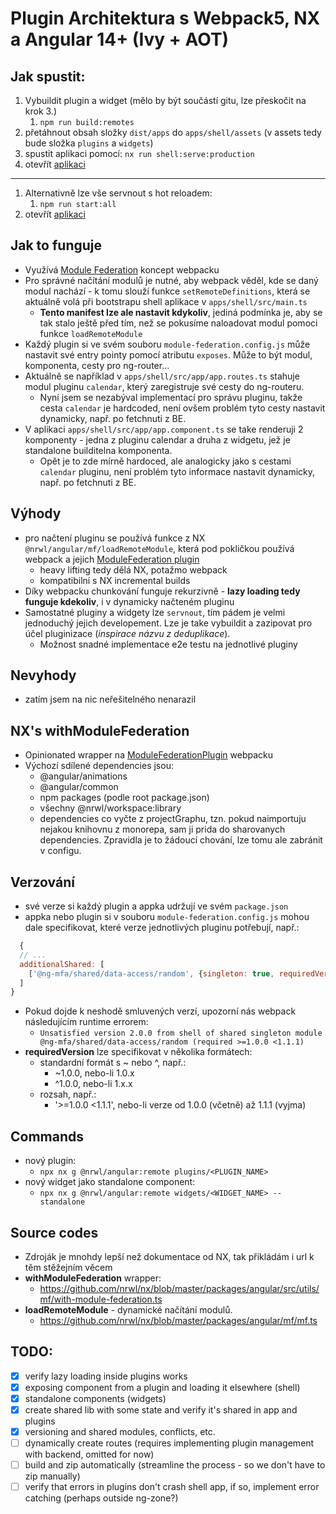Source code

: # Plugin Architektura s Webpack5, NX a Angular 14+ (Ivy + AOT)
## Jak spustit:
1. Vybuildit plugin a widget (mělo by být součástí gitu, lze přeskočit na krok 3.)
   1. `npm run build:remotes`
1. přetáhnout obsah složky `dist/apps` do `apps/shell/assets` (v assets tedy bude složka `plugins` a `widgets`)
1. spustit aplikaci pomocí: `nx run shell:serve:production`
1. otevřít [aplikaci](http://localhost:4200)
---
1. Alternativně lze vše servnout s hot reloadem:
   1. `npm run start:all`
1. otevřít [aplikaci](http://localhost:4200) 


## Jak to funguje
- Využívá [Module Federation](https://webpack.js.org/concepts/module-federation/) koncept webpacku 
- Pro správné načítání modulů je nutné, aby webpack věděl, kde se daný modul nachází - k tomu slouží funkce `setRemoteDefinitions`, která se aktuálně volá při bootstrapu shell aplikace v `apps/shell/src/main.ts`
  - **Tento manifest lze ale nastavit kdykoliv**, jediná podmínka je, aby se tak stalo ještě před tím, než se pokusíme naloadovat modul pomoci funkce `loadRemoteModule`
- Každý plugin si ve svém souboru `module-federation.config.js` může nastavit své entry pointy pomocí atributu `exposes`. Může to být modul, komponenta, cesty pro ng-router...
- Aktuálně se například v `apps/shell/src/app/app.routes.ts` stahuje modul pluginu `calendar`, který zaregistruje své cesty do ng-routeru. 
  - Nyní jsem se nezabýval implementací pro správu pluginu, takže cesta `calendar` je hardcoded, není ovšem problém tyto cesty nastavit dynamicky, např. po fetchnuti z BE.
- V aplikaci `apps/shell/src/app/app.component.ts` se take renderuji 2 komponenty - jedna z pluginu calendar a druha z widgetu, jež je standalone builditelna komponenta. 
  - Opět je to zde mírně hardoced, ale analogicky jako s cestami `calendar` pluginu, není problém tyto informace nastavit dynamicky, např. po fetchnuti z BE.


## Výhody
- pro načtení pluginu se používá funkce z NX `@nrwl/angular/mf/loadRemoteModule`, která pod pokličkou používá webpack a jejich [ModuleFederation plugin](https://webpack.js.org/plugins/module-federation-plugin/)
  - heavy lifting tedy dělá NX, potažmo webpack
  - kompatibilní s NX incremental builds
- Díky webpacku chunkování funguje rekurzivně - **lazy loading tedy funguje kdekoliv**, i v dynamicky načteném pluginu
- Samostatné pluginy a widgety lze `servnout`, tím pádem je velmi jednoduchý jejich developement. Lze je take vybuildit a zazipovat pro účel pluginizace (_inspirace názvu z deduplikace_).
  - Možnost snadné implementace e2e testu na jednotlivé pluginy

## Nevyhody
- zatím jsem na nic neřešitelného nenarazil

## NX's withModuleFederation
- Opinionated wrapper na [ModuleFederationPlugin](https://webpack.js.org/plugins/module-federation-plugin/) webpacku 
- Výchozí sdílené dependencies jsou: 
  - @angular/animations
  - @angular/common
  - npm packages (podle root package.json)
  - všechny @nrwl/workspace:library
  - dependencies co vyčte z projectGraphu, tzn. pokud naimportuju nejakou knihovnu z monorepa, sam ji prida do sharovanych dependencies. Zpravidla je to žádoucí chování, lze tomu ale zabránit v configu.

## Verzování
- své verze si každý plugin a appka udržují ve svém `package.json`
- appka nebo plugin si v souboru `module-federation.config.js` mohou dale specifikovat, které verze jednotlivých pluginu potřebují, např.:
```js
  {
  // ...
  additionalShared: [
    ['@ng-mfa/shared/data-access/random', {singleton: true, requiredVersion: '~1.0.0', strictVersion: true}]
  ]
}
```
- Pokud dojde k neshodě smluvených verzí, upozorní nás webpack následujícím runtime errorem:
  - `Unsatisfied version 2.0.0 from shell of shared singleton module @ng-mfa/shared/data-access/random (required >=1.0.0 <1.1.1)`
- **requiredVersion** lze specifikovat v několika formátech:
  - standardní formát s ~ nebo ^, např.:
    - ~1.0.0, nebo-li 1.0.x
    - ^1.0.0, nebo-li 1.x.x
  - rozsah, např.:
    - '>=1.0.0 <1.1.1', nebo-li verze od 1.0.0 (včetně) až 1.1.1 (vyjma)

## Commands
- nový plugin:
  - `npx nx g @nrwl/angular:remote plugins/<PLUGIN_NAME>`
- nový widget jako standalone component:
  - `npx nx g @nrwl/angular:remote widgets/<WIDGET_NAME> --standalone`

## Source codes
- Zdroják je mnohdy lepší než dokumentace od NX, tak přikládám i url k těm stěžejním věcem
- **withModuleFederation** wrapper:
  - https://github.com/nrwl/nx/blob/master/packages/angular/src/utils/mf/with-module-federation.ts
- **loadRemoteModule** - dynamické načítání modulů.
  - https://github.com/nrwl/nx/blob/master/packages/angular/mf/mf.ts

## TODO:
- [x] verify lazy loading inside plugins works
- [x] exposing component from a plugin and loading it elsewhere (shell)
- [x] standalone components (widgets)
- [x] create shared lib with some state and verify it's shared in app and plugins
- [x] versioning and shared modules, conflicts, etc.
- [ ] dynamically create routes (requires implementing plugin management with backend, omitted for now)
- [ ] build and zip automatically (streamline the process - so we don't have to zip manually)
- [ ] verify that errors in plugins don't crash shell app, if so, implement error catching (perhaps outside ng-zone?)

■ Exercise instructions
Everything from the line with "- [ ] dynamically" through the last line of the material above should be echoed exactly, and nothing else.

■ Written response
- [ ] dynamically create routes (requires implementing plugin management with backend, omitted for now)
- [ ] build and zip automatically (streamline the process - so we don't have to zip manually)
- [ ] verify that errors in plugins don't crash shell app, if so, implement error catching (perhaps outside ng-zone?)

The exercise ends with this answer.